Induvidoso que as partes, acusação e defesa passam a ter participação ativa nas perguntas feitas ao réu, visto que o artigo 188 do CPP assim faz constar:

Art. 188. Após proceder ao interrogatório, o juiz indagará das partes se restou algum fato para ser esclarecido, formulando as perguntas correspondentes se o entender pertinente e relevante.

A norma não prevê sejam as partes encarregadas da formulação de perguntas ao réu, mas da indicação de fatos a serem esclarecidos, o que evidencia que o sistema presidencial foi mantido.

Apesar da redação ser distinta do que consta do artigo 212 do CPP — onde se encontra disciplinado que, na oitiva das testemunhas, as perguntas das partes serão requeridas ao juiz, que as formulará à testemunha—, nada obsta que na indicação do fato a ser esclarecido, manifeste-se o requerente através de questionamento, mas, indiscutivelmente, a inquirição não é direta e o juiz deve encarregar-se de formular a pergunta ou até mesmo determinar que o réu responda como formulado o pedido de esclarecimento da parte.

Diante da possibilidade de indagações das partes, fica clara a intenção do legislador de valorizar o interrogatório como meio de prova e não somente como meio de defesa, reforçando-se assim sua natureza mista.

Nos casos de ação penal pública, sendo o Ministério Público parte, terá a oportunidade de indicar ao juiz os fatos que ainda não foram esclarecidos. Quanto atuar exclusivamente como fiscal da lei, nos casos de ação penal privada, apesar de não prever a alteração legislativa, com mais razão ainda, deverá ser permitido ao mesmo, na busca da verdade real, que exerça o mesmo direito.

O que se indaga é se trata-se de uma faculdade o comparecimento do membro do Ministério Público ao interrogatório ou se está compelido a comparecer.

Para responder a indagação urge uma breve análise do papel aparentemente ambíguo desenvolvido pelo Parquet no processo penal.

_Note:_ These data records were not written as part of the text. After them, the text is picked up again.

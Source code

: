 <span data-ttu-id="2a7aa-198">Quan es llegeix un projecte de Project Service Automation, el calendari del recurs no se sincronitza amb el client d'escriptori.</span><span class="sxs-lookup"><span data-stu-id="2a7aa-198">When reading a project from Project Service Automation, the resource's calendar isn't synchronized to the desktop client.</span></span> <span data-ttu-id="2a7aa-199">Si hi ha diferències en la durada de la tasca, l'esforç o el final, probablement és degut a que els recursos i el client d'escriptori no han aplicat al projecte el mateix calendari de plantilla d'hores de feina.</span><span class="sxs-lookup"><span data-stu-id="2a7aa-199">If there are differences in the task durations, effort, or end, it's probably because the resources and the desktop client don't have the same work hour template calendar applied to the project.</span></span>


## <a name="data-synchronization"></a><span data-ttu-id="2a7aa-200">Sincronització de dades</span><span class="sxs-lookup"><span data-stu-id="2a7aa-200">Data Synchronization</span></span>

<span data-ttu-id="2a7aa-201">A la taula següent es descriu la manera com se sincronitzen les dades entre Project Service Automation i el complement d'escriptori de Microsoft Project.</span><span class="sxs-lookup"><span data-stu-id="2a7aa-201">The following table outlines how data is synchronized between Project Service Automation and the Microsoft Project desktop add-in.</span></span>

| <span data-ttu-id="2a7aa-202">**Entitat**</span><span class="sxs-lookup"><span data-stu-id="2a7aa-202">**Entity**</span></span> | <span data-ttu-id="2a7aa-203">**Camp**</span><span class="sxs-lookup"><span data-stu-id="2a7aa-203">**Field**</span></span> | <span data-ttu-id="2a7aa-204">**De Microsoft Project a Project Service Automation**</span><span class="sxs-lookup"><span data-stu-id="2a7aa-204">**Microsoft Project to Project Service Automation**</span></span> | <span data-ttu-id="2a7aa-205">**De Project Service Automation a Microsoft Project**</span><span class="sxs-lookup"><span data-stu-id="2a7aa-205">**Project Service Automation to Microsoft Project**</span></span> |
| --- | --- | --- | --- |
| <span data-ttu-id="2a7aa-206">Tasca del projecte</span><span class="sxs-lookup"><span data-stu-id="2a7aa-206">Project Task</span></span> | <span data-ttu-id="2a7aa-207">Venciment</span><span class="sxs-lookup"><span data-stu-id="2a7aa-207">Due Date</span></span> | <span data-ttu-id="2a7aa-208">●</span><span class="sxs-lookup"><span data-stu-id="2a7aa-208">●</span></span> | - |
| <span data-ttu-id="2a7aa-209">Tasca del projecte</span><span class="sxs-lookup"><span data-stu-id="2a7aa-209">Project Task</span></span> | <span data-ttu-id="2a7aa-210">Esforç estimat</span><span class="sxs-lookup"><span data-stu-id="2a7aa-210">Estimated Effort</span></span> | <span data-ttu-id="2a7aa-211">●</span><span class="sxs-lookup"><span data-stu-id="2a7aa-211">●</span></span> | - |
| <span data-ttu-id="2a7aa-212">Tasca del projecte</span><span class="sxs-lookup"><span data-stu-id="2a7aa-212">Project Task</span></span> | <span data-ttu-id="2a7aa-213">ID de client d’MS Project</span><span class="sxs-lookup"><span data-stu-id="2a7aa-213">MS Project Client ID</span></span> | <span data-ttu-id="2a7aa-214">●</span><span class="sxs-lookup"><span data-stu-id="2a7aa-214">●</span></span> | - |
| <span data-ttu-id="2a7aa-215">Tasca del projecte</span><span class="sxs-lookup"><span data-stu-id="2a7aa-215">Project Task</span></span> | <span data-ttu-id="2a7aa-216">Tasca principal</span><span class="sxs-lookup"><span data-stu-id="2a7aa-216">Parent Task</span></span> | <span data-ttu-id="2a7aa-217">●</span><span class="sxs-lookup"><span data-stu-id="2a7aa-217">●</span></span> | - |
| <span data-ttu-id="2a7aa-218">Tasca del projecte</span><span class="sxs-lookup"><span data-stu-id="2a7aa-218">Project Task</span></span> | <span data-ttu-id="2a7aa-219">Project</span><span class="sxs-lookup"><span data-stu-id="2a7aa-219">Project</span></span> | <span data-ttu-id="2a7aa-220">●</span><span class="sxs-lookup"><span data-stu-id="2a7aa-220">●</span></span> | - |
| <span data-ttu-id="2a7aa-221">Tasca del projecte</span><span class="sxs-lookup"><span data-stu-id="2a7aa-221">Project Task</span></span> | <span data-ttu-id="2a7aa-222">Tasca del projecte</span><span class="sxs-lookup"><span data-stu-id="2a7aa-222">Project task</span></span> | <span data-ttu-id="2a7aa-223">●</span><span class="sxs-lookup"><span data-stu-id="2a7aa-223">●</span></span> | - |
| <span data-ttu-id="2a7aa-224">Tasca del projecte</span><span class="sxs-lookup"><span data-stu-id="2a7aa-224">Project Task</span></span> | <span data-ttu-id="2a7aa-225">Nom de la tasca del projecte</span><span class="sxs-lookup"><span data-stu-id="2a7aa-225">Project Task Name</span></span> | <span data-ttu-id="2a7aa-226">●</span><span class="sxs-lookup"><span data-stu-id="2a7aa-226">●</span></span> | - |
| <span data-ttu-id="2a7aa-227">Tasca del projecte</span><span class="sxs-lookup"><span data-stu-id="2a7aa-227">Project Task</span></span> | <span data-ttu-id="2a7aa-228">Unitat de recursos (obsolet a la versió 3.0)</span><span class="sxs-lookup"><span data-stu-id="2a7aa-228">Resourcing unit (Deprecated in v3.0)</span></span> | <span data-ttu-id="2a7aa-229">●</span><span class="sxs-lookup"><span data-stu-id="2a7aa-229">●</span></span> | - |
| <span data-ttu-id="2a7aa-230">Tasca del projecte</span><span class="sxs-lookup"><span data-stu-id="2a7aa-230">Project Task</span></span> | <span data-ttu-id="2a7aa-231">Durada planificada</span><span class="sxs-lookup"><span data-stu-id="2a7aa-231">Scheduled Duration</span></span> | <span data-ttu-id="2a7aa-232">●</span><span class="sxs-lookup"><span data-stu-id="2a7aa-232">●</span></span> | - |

Advém da Constituição Federal a natureza de seu labor. Prevê o artigo 127 da Carta Magna que incumbe ao Ministério Público a defesa da ordem jurídica, do regime democrático e dos interesses sociais e individuais indisponíveis. Apenas no detalhamento de suas funções institucionais (art. 129, I, da CF) é que consta a promoção da ação penal pública, restando induvidoso que sua atuação como fiscal da lei e representante dos interesses sociais será exercida em todas as áreas do direito, inclusive na tarefa que lhe foi incumbida na persecução penal.

Significa dizer, que, mesmo quando é parte, não deixa de ser defensor dos interesses sociais e responsabilizar-se pelo regular cumprimento da lei. Já afirmava o consagrado Roberto Lira (em 1937), ao comentar a imparcialidade do Promotor de Justiça, que "Ninguém ignora que o Promotor Público, mesmo quando acusa, na terminologia processual, promove a justiça dentro da prova e da lei [11]."

Como bem salienta Marcellus Polastri Lima, alguns autores defendem que o Ministério Público é "parte sui generis (Manzini), outros, parte material e processual (Frederico Marques), outros, ainda, parte imparcial (Carnelutti), parte formal e instrumental ou processual (Tourinho) e até mesmo que não constitui parte (Otto Mayer e Petrocelli)" [12].

Ao descrever a atividade processual do Ministério Público, menciona Magalhães Noronha, que:

Não obstante parte, deve ser dotado de imparcialidade, o que não tira esse característico.[...] A verdadeira missão do Ministério Público, conseqüentemente, é a de fazer atuar a lei, seja para tornar efetivo o direito de punir por parte do Estado, seja para precatar, através do devido processo, a liberdade dos cidadãos." [13]

Sendo portanto parte e estando em pé de igualdade com a defesa, deve interessar-se pela coleta das provas e, sendo fiscal da lei, deve buscar todos os elementos que permitam descobrir a verdade material acerca dos fatos apurados.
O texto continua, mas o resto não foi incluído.